* [Material for the task]
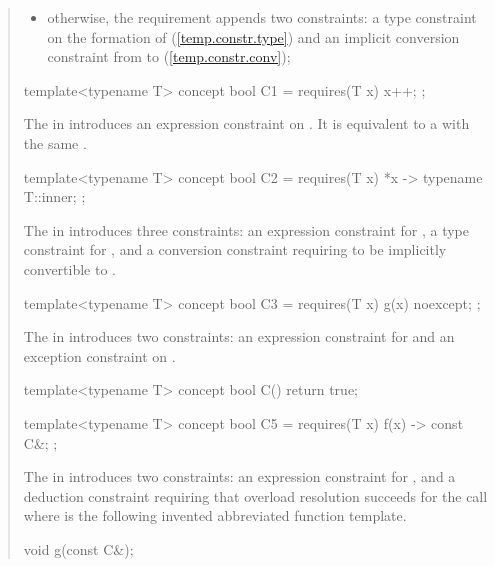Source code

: \begin{quote}
\begin{itemize}
\begin{itemize}
\item otherwise, the requirement appends two constraints:
a type constraint on the formation of  (\ref{temp.constr.type}) and
an implicit conversion constraint from  to 
(\ref{temp.constr.conv});
\end{itemize}
\end{itemize}
%
\enterexample
\begin{codeblock}
template<typename T> concept bool C1 =
  requires(T x) {
    {x++};
  };
\end{codeblock}
The  in  
introduces an expression constraint on .
It is equivalent to a 
with the same .

\begin{codeblock}
template<typename T> concept bool C2 =
  requires(T x) {
    {*x} -> typename T::inner;
  };
\end{codeblock}

The  in  
introduces three constraints: an expression constraint for , 
a type constraint for , and a conversion 
constraint requiring  to be implicitly convertible to
.

\begin{codeblock}
template<typename T> concept bool C3 =
  requires(T x) {
    {g(x)} noexcept;
  };
\end{codeblock}

The  in  
introduces two constraints: an expression constraint for  
and an exception constraint on .

\begin{codeblock}
template<typename T> concept bool C() { return true; }

template<typename T> concept bool C5 =
  requires(T x) {
    {f(x)} -> const C&;
  };
\end{codeblock}

The  in  
introduces two constraints: an expression constraint for , 
and a deduction constraint requiring that overload resolution succeeds for the
call  where  is the following
invented abbreviated function template.
\begin{codeblock}
void g(const C&);
\end{codeblock}
\exitexample


\end{quote}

* [What to do]
Count up the lines in the entries above where the word "template" appears, and give the figure with nothing added.

* [Solution]
6